Alternately, financial institutions can exchange both listed and OTC securities through intermediaries who form the “fourth” market. Fourth-market intermediaries do not maintain security positions; instead, they act only as agents for market participants, whether as buyers or sellers, maintaining the participant's anonymity and representing the participant's interests. Originally, the fourth market was largely a network of securities brokers communicating primarily by telephone (the “Rolodex” market). Later, Instinet (Reuters, New York, N.Y.) began offering partially automated intermediary services by providing a computer network through which participants can post their security trading interests and subsequently can negotiate trades using standardized messages made available by the network. More recently, POSIT (ITG, New York, N.Y.) and the Arizona Stock Exchange (“AZX”) (Phoenix, Ariz.) began providing more fully automated fourth-market intermediary services. Instinet, POSIT, and AZX are referred to as “crossing networks” because they provide intermediary services with varying degrees of computer and communications technology.
In the simple form as currently practiced, a crossing-network intermediated exchange involves two participants who seek, through a computerized intermediary, to buy and/or sell a given amount of a given commodity at a given price. The amount of the commodity is determined by the network.
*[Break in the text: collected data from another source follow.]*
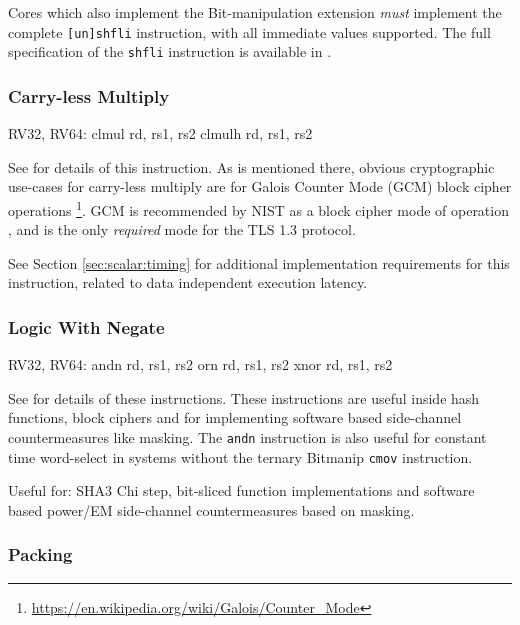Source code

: Cores which also implement the Bit-manipulation extension {\em must}
implement the complete {\tt [un]shfli} instruction, with all immediate values
supported.
The full specification of the {\tt shfli} instruction is available in
\cite[Section 2.2.3]{riscv:bitmanip:draft}.

\subsubsection{Carry-less Multiply}

\begin{cryptobitmanipisa}
RV32, RV64:
    clmul  rd, rs1, rs2
    clmulh rd, rs1, rs2
\end{cryptobitmanipisa}

See \cite[Section 2.6]{riscv:bitmanip:draft} for details of
this instruction.
As is mentioned there, obvious cryptographic use-cases for carry-less
multiply are for Galois Counter Mode (GCM) block cipher operations
\footnote{\url{https://en.wikipedia.org/wiki/Galois/Counter_Mode}}.
GCM is recommended by NIST as a block cipher mode of operation
\cite{nist:gcm}, and is the only {\em required} mode for the TLS 1.3
protocol.

See Section \ref{sec:scalar:timing} for additional implementation
requirements for this instruction, related to data independent
execution latency.

\subsubsection{Logic With Negate}

\begin{cryptobitmanipisa}
RV32, RV64:
    andn rd, rs1, rs2
     orn rd, rs1, rs2
    xnor rd, rs1, rs2
\end{cryptobitmanipisa}

See \cite[Section 2.1.3]{riscv:bitmanip:draft} for details of
these instructions.
These instructions are useful inside hash functions, block ciphers and
for implementing software based side-channel countermeasures like masking.
The {\tt andn} instruction is also useful for constant time word-select
in systems without the ternary Bitmanip {\tt cmov} instruction.

Useful for:
SHA3 Chi step,
bit-sliced function implementations
and
software based power/EM side-channel countermeasures based on masking.

\subsubsection{Packing}


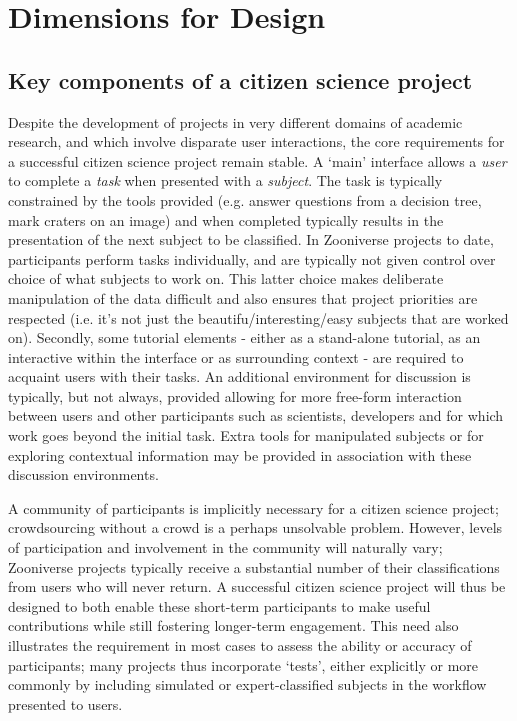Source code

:\documentclass{sigchi}
\begin{document}

\section{Dimensions for Design}

\subsection{Key components of a citizen science project}

Despite the development of projects in very different domains of academic research, and which involve disparate user interactions, the core requirements for a successful citizen science project remain stable. A `main' interface allows a \emph{user} to complete a \emph{task} when presented with a \emph{subject}. The task is typically constrained by the tools provided (e.g. answer questions from a decision tree, mark craters on an image) and when completed typically results in the presentation of the next subject to be classified. In Zooniverse projects to date, participants perform tasks individually, and are typically not given control over choice of what subjects to work on. This latter choice makes deliberate manipulation of the data difficult and also ensures that project priorities are respected (i.e. it's not just the beautifu/interesting/easy subjects that are worked on). Secondly, some tutorial elements - either as a stand-alone tutorial, as an interactive within the interface or as surrounding context - are required to acquaint users with their tasks. An additional environment for discussion is typically, but not always, provided allowing for more free-form interaction between users and other participants such as scientists, developers and for which work goes beyond the initial task. Extra tools for manipulated subjects or for exploring contextual information may be provided in association with these discussion environments. 

A community of participants is implicitly necessary for a citizen science project; crowdsourcing without a crowd is a perhaps unsolvable problem. However, levels of participation and involvement in the community will naturally vary; Zooniverse projects typically receive a substantial number of their classifications from users who will never return. A successful citizen science project will thus be designed to both enable these short-term participants to make useful contributions while still fostering longer-term engagement. This need also illustrates the requirement in most cases to assess the ability or accuracy of participants; many projects thus incorporate `tests', either explicitly or more commonly by including simulated or expert-classified subjects in the workflow presented to users. 
\end{document}
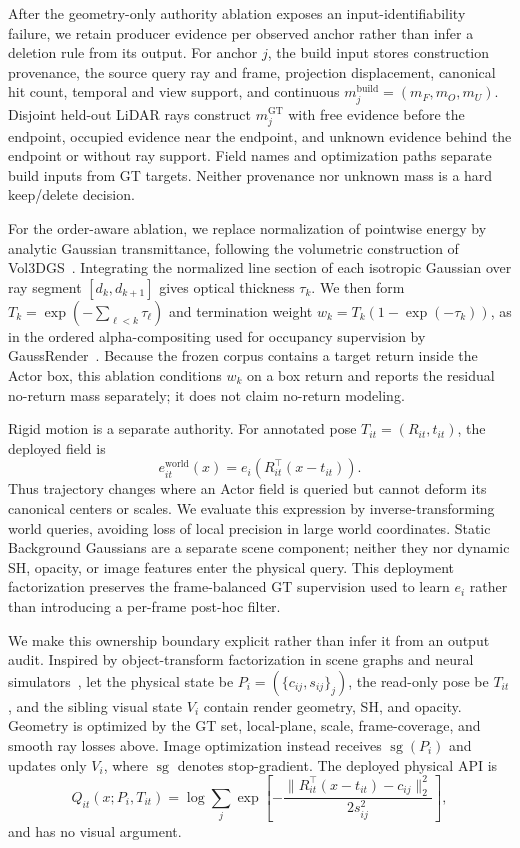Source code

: After the geometry-only authority ablation exposes an input-identifiability failure, we retain producer evidence per observed
anchor rather than infer a deletion rule from its output. For anchor $j$, the build input stores construction provenance,
the source query ray and frame, projection displacement, canonical hit count, temporal and view support, and continuous
$m^{\mathrm{build}}_j=(m_F,m_O,m_U)$. Disjoint held-out LiDAR rays construct
$m^{\mathrm{GT}}_j$ with free evidence before the endpoint, occupied evidence near the endpoint, and unknown evidence
behind the endpoint or without ray support. Field names and optimization paths separate build inputs from GT targets.
Neither provenance nor unknown mass is a hard keep/delete decision.

For the order-aware ablation, we replace normalization of pointwise energy by analytic Gaussian transmittance, following
the volumetric construction of Vol3DGS~\cite{talegaonkar2025vol3dgs}. Integrating the normalized line section of each
isotropic Gaussian over ray segment $[d_k,d_{k+1}]$ gives optical thickness $\tau_k$. We then form
$T_k=\exp(-\sum_{\ell<k}\tau_\ell)$ and termination weight $w_k=T_k(1-\exp(-\tau_k))$, as in the ordered
alpha-compositing used for occupancy supervision by GaussRender~\cite{chambon2025gaussrender}. Because the frozen corpus
contains a target return inside the Actor box, this ablation conditions $w_k$ on a box return and reports the residual
no-return mass separately; it does not claim no-return modeling.

Rigid motion is a separate authority. For annotated pose $T_{it}=(R_{it},t_{it})$, the deployed field is
\begin{equation}
e_{it}^{\mathrm{world}}(x)=e_i\!\left(R_{it}^{\top}(x-t_{it})\right).
\end{equation}
Thus trajectory changes where an Actor field is queried but cannot deform its canonical centers or scales. We evaluate this expression by inverse-transforming world queries, avoiding loss of local precision in large world coordinates. Static Background Gaussians are a separate scene component; neither they nor dynamic SH, opacity, or image features enter the physical query. This deployment factorization preserves the frame-balanced GT supervision used to learn $e_i$ rather than introducing a per-frame post-hoc filter.

We make this ownership boundary explicit rather than infer it from an output audit. Inspired by object-transform factorization in scene graphs and neural simulators~\cite{ost2021neural,yang2023unisim}, let the physical state be $P_i=(\{c_{ij},s_{ij}\}_j)$, the read-only pose be $T_{it}$, and the sibling visual state $V_i$ contain render geometry, SH, and opacity. Geometry is optimized by the GT set, local-plane, scale, frame-coverage, and smooth ray losses above. Image optimization instead receives $\operatorname{sg}(P_i)$ and updates only $V_i$, where $\operatorname{sg}$ denotes stop-gradient. The deployed physical API is
\begin{equation}
Q_{it}(x;P_i,T_{it})=\log\sum_j\exp\!\left[-\frac{\|R_{it}^{\top}(x-t_{it})-c_{ij}\|_2^2}{2s_{ij}^2}\right],
\label{eq:authority-query}
\end{equation}
and has no visual argument.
In more complex forms, an intermediated exchange can be desirable where multiple participants who seek, through an intermediary, to buy and/or sell multiple commodities, each with a different price. For example, a portfolio manager may seek to execute an optimized series of commodity exchanges that are interdependent in the sense that, if some exchanges of the series cannot be executed, the portfolio manager would prefer to withdraw the previous series and submit for execution a new series of exchanges. In this more complex case of multiple commodities and optimized exchange strategies, the intermediary may provide for selecting the actual commodities to be exchanged from a list of possible commodities, as well as for determining the amounts and prices that satisfy the more-complex conditions of the participants. It is believed that no current network provides such more-complex exchanges. See, e.g., Orford, Trading on the Frontier, Plan Sponsor, October 1996, pp. 18–27.
Most market exchanges of financial commodities involve a specific, single instrument, e.g., “IBM stock,” and two counter-parties, one the buyer and the other the seller. Even the most adaptable crossing networks require participants to supply a list of specific commodities they will exchange. But as the size and complexity of commerce and investment has grown, participants have become less interested in single commodities or lists of specific commodities and have become more interested in expressing their exchange goals as portfolios of commodities, which are drawn from a general universe of acceptable commodities and which achieve certain target-risk, return, and exposure profiles.
In this way, the composition of the associated intermediated exchange would be less dependent on any single investment or list and more dependent on the aggregate characteristics of all the commodities combined. The motivation for this approach is that it permits the participant the flexibility to dynamically adapt to market conditions that affect the price and availability of individual commodities. Currently, computer systems that support existing markets or crossing networks are not able to accommodate the evolving needs of participants, such as investment managers and others, who seek to trade multiple commodities to achieve general portfolio goals.
In addition, an intermediated exchange meeting those portfolio goals for multiple participants requires a computerized solution of what is known as a competitive equilibrium problem. See, e.g., Ellickson, 1993, Competitive Equilibrium—Theory and Applications, Cambridge University Press. Currently, no satisfactory solution exists for that problem as applied to the specific situations of intermediated exchanges.